Album Review: Toe – Hear You

Toe Hear You cover

It has been a great year for post-rock. Wellington has recently been visited by some greats like This Will Destroy You, sleepmakeswaves and Mogwai. And some brilliant albums have been released by bands from all ends of the spectrum worldwide.

The latest such release is Hear You, the third studio full length from Japanese rockers Toe.

Although I would classify Hear You as post-rock, it isn’t a strictly instrumental album. In fact, many of the songs include singing, like the tracks ‘Commit Ballad’ and ‘Song Silly’. Some songs are softly cooed, some are rapped. There are both male and female singers, making the sound all the more diverse. The singing is also predominantly Japanese, but I think I can identify English in “Song Silly”.

This first half of the album sounds like one big song that slowly evolves. The second half is where things begin to mix up. ‘Time Goes’ actually sound more like rapping than singing, backed by some funky guitar, bass, and organ. The next song, ‘オトトタイミングキミト’ follows up with the hip-hop feel, this time with jazzy piano parts.

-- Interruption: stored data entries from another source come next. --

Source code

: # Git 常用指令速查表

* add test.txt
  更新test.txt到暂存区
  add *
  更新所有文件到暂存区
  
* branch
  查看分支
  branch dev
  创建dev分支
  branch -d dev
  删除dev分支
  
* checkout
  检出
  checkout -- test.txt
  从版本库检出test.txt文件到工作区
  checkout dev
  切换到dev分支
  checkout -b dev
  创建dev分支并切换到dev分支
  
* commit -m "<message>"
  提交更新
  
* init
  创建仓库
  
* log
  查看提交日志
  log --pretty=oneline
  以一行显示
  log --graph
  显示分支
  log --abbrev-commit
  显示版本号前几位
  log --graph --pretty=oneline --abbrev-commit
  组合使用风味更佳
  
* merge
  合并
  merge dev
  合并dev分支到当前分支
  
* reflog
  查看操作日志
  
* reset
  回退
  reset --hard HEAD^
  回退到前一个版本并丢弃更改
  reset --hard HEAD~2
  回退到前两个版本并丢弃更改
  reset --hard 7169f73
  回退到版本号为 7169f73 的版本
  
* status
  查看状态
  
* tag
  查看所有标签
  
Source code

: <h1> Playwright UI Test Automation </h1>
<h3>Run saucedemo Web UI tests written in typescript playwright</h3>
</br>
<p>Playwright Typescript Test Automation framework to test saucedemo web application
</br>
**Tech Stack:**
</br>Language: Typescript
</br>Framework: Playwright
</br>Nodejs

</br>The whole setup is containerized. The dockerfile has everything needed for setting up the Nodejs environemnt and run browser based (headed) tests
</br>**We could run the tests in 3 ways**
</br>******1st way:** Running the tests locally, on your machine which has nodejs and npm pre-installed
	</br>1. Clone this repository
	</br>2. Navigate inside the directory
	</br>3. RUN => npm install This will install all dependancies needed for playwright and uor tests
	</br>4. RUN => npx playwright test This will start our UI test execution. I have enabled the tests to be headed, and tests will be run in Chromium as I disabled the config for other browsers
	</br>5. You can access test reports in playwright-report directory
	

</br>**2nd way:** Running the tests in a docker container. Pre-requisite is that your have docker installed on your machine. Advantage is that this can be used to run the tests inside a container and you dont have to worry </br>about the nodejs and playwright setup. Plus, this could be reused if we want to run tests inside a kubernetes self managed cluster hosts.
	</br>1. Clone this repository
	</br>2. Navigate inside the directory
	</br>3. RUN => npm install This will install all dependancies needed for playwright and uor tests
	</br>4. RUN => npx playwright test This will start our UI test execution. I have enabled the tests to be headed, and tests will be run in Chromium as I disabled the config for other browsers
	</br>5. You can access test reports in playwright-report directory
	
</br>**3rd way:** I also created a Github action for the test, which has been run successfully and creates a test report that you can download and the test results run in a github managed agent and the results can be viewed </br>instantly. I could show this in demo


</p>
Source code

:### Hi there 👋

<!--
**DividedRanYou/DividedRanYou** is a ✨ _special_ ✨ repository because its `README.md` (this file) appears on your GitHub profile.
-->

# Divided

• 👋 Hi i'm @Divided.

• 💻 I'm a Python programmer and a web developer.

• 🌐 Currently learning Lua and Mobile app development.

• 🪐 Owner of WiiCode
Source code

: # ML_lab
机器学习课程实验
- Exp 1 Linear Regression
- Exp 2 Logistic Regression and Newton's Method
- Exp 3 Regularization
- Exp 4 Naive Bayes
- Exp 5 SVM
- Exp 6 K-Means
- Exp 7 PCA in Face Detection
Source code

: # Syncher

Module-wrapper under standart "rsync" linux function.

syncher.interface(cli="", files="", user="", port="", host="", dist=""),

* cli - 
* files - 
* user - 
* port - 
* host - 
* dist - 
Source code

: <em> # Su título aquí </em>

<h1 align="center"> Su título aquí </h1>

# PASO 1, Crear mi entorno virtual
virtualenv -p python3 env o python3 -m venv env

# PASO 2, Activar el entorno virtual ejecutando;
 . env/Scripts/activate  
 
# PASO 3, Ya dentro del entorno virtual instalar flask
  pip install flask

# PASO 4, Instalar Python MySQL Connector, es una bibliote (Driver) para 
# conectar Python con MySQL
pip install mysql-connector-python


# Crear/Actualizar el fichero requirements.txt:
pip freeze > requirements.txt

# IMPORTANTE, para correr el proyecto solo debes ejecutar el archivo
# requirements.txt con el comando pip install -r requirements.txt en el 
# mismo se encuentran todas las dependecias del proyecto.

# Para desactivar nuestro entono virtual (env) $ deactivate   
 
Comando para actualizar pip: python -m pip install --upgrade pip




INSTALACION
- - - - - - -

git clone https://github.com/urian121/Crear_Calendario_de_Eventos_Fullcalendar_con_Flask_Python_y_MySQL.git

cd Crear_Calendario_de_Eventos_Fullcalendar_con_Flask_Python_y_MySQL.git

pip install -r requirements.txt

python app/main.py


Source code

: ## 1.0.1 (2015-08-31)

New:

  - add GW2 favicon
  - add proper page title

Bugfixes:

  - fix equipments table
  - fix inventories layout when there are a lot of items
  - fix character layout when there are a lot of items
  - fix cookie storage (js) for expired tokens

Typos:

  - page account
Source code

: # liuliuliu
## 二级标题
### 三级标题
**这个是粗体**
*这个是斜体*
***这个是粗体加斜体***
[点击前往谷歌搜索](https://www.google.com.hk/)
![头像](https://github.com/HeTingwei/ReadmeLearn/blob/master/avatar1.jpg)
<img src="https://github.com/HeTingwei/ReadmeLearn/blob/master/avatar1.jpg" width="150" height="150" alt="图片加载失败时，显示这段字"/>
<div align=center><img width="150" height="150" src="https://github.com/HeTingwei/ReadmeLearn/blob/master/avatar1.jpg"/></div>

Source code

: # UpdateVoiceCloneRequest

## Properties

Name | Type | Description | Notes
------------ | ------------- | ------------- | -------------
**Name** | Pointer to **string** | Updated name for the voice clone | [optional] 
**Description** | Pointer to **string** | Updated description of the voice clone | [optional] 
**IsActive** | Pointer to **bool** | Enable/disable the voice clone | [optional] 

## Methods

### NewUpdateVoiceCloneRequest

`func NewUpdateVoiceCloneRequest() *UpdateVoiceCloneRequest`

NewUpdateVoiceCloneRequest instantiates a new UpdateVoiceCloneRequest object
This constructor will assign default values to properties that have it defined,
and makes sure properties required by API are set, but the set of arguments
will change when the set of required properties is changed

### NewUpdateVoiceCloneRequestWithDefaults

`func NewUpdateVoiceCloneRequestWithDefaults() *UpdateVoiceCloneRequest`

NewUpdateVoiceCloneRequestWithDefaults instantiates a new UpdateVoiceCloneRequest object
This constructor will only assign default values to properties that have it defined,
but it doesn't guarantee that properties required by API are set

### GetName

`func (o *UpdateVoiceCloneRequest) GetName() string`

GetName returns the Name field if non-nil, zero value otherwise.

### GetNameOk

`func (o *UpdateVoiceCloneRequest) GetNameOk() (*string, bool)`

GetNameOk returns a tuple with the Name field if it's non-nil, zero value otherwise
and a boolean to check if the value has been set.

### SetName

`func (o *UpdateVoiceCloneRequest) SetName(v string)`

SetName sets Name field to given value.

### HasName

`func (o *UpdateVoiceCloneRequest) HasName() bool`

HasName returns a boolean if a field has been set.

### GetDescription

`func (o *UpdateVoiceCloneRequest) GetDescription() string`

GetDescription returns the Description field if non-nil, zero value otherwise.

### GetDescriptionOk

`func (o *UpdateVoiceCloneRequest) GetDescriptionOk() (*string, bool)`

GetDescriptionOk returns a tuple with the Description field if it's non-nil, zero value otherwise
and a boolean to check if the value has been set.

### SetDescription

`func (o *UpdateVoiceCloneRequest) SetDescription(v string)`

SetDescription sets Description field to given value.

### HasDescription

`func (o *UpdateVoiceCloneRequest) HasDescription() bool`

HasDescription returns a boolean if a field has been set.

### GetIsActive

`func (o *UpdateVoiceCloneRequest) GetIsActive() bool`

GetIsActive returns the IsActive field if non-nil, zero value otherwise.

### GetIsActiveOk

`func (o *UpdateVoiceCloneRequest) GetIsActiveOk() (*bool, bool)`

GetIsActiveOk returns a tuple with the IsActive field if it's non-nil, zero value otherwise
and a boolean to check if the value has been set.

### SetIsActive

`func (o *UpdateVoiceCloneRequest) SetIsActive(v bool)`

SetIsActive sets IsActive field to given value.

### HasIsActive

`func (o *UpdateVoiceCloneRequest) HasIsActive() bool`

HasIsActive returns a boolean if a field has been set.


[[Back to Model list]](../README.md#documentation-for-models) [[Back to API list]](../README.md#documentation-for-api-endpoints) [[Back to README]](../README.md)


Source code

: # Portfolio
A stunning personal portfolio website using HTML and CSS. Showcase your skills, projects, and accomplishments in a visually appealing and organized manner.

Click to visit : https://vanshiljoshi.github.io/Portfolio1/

The crisp drumming throughout the album is standout. In fact, the busy drumming during breakdown in “A Desert of Human” is probably the best moment on the entire album. At times drummer Kashikura Takashiit hangs back, waiting. But when the time comes his playing is urgent and hurried, adding pace and filling the emptiness in a tasteful way. He plays around the timing with drags and shuffles, and makes the most of space with varied rolls, fills and flourishes. There is a very math-rock approach, adding colour and vibrancy to some otherwise straightforward sounding songs.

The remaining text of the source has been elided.